● **WHAT IS NEEDED**: Report every line from the material that contains the word "DoxyCompactList".

● **INFORMATION SHOWN**:
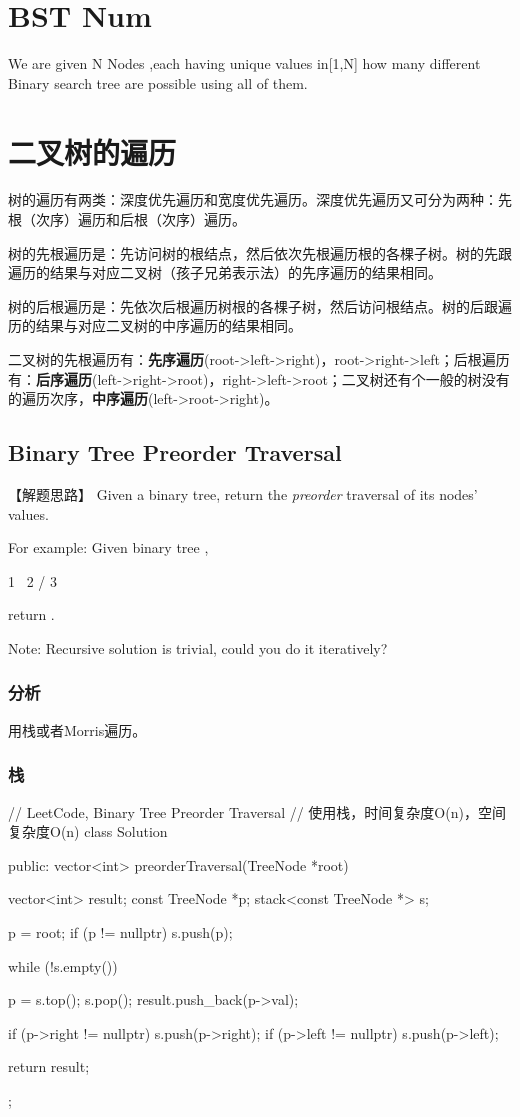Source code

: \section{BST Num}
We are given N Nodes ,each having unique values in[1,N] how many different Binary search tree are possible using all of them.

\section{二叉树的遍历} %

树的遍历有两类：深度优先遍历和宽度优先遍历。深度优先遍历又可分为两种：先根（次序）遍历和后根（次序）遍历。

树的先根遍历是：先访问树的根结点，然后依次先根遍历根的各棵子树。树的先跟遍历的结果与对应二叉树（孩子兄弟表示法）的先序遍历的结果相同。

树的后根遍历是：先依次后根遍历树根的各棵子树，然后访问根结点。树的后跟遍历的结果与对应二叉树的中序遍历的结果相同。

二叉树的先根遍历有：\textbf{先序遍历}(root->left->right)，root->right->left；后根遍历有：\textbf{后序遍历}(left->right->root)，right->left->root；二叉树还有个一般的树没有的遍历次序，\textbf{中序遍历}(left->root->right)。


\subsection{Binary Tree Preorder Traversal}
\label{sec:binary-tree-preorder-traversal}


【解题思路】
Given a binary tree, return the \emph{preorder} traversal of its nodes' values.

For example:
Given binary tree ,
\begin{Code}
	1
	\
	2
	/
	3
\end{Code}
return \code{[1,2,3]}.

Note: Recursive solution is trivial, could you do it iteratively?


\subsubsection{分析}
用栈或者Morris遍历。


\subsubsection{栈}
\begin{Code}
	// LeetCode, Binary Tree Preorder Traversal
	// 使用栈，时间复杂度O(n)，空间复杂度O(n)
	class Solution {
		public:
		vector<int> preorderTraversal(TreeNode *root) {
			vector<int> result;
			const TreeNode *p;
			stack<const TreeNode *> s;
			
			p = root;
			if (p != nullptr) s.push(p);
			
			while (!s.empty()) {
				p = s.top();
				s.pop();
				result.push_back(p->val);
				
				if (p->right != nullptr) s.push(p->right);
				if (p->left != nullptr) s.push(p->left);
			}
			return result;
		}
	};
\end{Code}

...

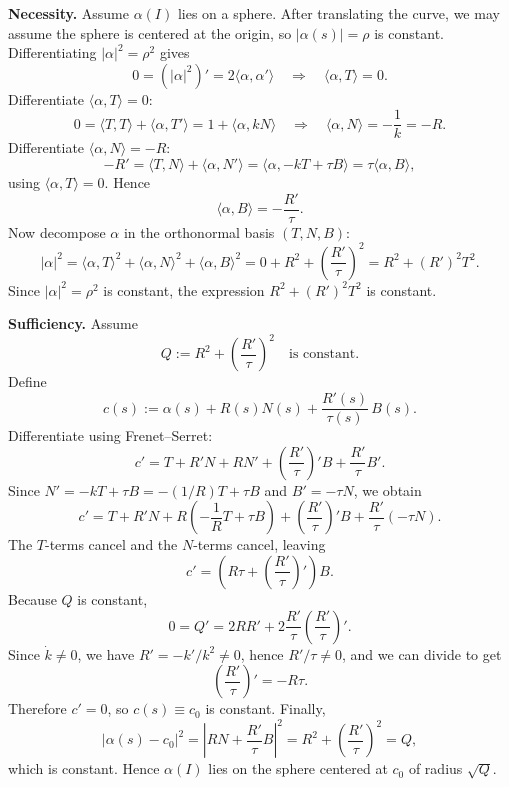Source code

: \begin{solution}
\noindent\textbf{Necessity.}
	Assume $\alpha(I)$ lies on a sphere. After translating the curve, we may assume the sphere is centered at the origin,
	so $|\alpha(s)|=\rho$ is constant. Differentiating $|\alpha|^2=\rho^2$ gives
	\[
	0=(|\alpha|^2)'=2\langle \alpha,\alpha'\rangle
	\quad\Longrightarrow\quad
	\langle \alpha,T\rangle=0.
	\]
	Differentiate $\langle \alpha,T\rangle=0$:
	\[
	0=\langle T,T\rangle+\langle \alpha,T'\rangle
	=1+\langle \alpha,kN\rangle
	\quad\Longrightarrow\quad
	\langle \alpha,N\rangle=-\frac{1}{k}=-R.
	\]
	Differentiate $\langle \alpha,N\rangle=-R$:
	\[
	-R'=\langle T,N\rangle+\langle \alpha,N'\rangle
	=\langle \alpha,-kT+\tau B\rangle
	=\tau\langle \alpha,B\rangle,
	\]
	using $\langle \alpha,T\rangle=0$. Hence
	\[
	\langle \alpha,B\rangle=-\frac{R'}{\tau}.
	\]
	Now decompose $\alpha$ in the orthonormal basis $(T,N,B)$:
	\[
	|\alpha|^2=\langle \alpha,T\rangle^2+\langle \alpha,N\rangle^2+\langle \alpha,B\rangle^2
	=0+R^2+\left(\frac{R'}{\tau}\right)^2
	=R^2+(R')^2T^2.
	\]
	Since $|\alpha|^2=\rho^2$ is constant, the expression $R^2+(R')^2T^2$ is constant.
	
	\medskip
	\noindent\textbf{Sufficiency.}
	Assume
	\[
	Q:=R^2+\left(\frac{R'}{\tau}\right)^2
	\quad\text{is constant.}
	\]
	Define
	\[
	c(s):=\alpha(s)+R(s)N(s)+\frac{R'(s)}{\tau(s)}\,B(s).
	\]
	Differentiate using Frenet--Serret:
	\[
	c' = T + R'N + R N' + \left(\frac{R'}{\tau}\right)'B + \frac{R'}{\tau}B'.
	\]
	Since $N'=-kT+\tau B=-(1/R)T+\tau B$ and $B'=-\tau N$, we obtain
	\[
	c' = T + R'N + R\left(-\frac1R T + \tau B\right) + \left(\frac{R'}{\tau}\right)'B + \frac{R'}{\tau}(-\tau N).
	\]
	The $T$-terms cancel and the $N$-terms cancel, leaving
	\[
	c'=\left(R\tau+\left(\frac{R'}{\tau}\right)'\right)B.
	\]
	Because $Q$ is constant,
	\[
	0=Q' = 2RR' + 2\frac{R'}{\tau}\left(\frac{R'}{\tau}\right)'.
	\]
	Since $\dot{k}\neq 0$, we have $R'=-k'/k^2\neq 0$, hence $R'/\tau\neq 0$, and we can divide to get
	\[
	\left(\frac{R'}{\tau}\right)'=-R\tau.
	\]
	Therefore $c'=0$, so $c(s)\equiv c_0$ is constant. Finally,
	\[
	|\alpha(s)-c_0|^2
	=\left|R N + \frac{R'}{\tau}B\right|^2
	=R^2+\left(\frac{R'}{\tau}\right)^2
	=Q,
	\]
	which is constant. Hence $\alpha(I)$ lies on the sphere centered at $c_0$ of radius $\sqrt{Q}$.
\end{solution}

==

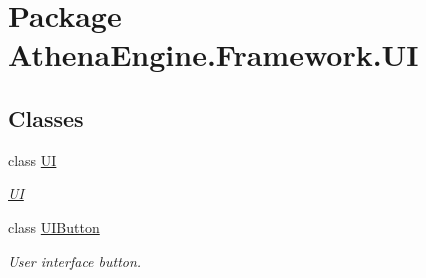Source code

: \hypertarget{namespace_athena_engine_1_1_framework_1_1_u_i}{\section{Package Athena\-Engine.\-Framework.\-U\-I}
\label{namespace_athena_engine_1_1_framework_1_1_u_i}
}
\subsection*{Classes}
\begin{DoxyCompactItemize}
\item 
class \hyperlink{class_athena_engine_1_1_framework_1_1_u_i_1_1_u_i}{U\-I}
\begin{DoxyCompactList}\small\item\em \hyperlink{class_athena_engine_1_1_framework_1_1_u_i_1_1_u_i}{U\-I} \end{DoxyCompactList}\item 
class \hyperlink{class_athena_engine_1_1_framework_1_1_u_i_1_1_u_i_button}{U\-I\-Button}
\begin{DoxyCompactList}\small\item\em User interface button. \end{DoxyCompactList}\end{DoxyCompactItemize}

● **ANSWER TO THE PROBLEM**:
\begin{DoxyCompactList}\small\item\em \hyperlink{class_athena_engine_1_1_framework_1_1_u_i_1_1_u_i}{U\-I} \end{DoxyCompactList}\item 
\begin{DoxyCompactList}\small\item\em User interface button. \end{DoxyCompactList}\end{DoxyCompactItemize}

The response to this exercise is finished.